======== DATA FOR THIS EXERCISE ========

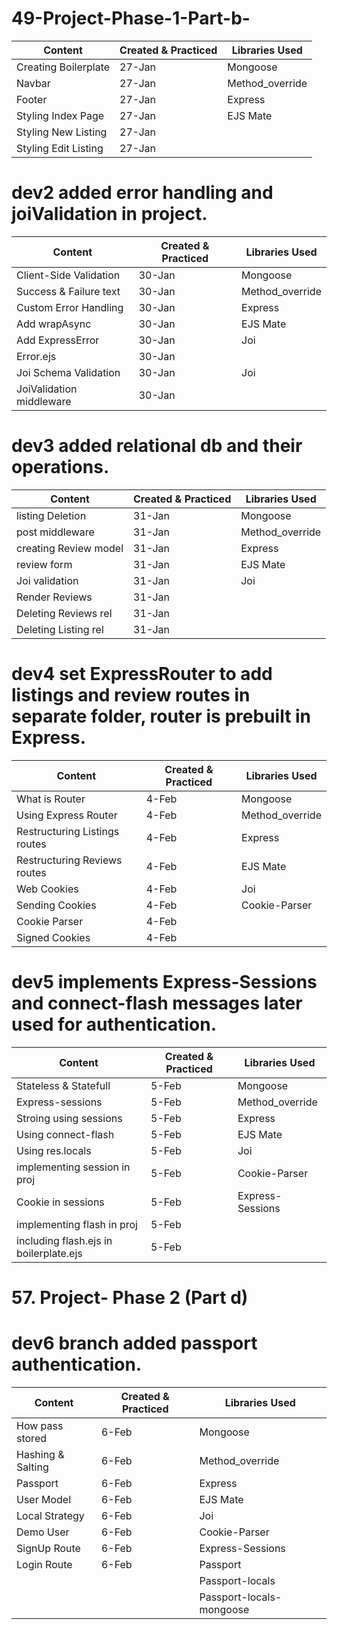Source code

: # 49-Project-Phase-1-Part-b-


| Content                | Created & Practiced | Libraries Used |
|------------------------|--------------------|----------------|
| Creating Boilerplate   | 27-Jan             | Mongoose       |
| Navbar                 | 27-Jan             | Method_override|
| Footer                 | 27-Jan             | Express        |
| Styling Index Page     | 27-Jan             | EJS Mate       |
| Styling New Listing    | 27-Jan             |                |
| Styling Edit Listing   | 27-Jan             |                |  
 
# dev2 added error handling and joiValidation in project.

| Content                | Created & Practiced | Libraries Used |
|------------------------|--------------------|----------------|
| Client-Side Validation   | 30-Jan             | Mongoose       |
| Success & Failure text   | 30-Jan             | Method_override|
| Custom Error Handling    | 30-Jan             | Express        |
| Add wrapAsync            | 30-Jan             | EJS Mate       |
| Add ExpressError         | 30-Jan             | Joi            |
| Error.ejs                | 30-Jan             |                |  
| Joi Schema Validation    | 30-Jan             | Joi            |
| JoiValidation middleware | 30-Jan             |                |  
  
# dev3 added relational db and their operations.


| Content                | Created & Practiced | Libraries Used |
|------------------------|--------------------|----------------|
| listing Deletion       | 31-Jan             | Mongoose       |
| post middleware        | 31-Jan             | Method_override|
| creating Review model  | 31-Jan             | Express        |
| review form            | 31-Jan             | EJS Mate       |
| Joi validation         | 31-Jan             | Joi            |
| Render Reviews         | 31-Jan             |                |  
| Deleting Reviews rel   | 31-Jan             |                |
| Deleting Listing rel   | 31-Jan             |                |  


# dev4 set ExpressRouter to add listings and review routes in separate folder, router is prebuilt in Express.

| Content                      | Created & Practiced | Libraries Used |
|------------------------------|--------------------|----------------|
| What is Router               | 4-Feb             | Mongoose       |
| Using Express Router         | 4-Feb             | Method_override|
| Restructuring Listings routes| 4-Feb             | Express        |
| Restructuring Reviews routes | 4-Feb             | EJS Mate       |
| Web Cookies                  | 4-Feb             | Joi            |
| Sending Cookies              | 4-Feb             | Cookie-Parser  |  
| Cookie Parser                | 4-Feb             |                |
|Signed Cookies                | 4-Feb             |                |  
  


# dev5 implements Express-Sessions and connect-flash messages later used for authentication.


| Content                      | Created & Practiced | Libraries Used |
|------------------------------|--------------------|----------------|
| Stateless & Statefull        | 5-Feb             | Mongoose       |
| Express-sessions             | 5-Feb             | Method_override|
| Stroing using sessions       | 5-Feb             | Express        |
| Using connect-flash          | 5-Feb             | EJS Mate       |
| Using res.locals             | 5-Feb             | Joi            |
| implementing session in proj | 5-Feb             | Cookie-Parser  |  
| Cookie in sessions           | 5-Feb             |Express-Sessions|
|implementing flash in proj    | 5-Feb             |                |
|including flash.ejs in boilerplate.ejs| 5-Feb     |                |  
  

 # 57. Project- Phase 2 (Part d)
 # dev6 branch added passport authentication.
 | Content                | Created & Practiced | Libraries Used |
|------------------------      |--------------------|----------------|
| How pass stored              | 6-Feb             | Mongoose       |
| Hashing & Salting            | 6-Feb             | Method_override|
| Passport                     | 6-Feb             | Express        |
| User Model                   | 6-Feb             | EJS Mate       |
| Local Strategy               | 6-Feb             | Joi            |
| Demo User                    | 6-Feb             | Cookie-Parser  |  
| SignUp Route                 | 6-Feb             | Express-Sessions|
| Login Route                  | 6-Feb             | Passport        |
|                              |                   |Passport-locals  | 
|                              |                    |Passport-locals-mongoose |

========
======== DATA FOR THIS EXERCISE ========

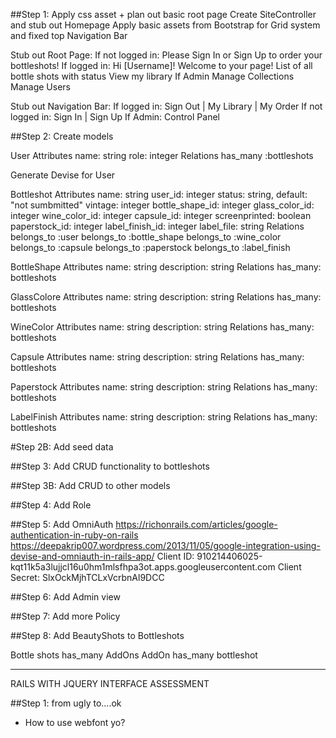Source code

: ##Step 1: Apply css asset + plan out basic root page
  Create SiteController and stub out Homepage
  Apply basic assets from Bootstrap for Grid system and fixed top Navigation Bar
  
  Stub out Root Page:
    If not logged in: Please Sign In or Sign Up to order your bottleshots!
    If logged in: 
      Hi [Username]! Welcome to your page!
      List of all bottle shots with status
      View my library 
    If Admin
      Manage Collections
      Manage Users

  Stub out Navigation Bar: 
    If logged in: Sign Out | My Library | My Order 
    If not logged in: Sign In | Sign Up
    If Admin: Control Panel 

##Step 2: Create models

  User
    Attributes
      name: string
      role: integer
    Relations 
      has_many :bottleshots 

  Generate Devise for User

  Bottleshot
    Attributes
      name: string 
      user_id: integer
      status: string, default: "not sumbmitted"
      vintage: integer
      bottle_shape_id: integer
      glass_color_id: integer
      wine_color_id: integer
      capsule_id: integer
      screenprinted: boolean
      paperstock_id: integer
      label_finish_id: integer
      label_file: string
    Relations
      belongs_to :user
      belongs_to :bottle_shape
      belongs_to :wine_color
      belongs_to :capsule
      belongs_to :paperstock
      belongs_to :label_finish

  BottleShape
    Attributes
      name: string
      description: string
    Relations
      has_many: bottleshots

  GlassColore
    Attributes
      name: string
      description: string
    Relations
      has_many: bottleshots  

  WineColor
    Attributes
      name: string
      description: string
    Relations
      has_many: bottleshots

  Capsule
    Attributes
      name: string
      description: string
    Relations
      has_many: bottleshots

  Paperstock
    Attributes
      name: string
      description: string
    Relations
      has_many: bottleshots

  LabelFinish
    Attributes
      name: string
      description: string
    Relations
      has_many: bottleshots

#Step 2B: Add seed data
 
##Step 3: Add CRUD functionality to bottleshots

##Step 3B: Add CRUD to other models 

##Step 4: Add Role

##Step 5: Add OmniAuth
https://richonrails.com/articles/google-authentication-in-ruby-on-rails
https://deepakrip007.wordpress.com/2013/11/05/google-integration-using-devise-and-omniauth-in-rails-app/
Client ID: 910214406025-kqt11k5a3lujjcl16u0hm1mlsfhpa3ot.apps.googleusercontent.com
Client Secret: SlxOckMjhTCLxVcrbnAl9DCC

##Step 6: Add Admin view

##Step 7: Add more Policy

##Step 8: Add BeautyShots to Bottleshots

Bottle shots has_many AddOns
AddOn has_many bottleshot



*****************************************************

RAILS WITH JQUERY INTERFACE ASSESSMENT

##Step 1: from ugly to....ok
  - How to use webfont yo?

========

EXERCISE:
Check each line above for the string "basic" and copy the ones that have it.

EXERCISE RESPONSE:
: ##Step 1: Apply css asset + plan out basic root page
  Apply basic assets from Bootstrap for Grid system and fixed top Navigation Bar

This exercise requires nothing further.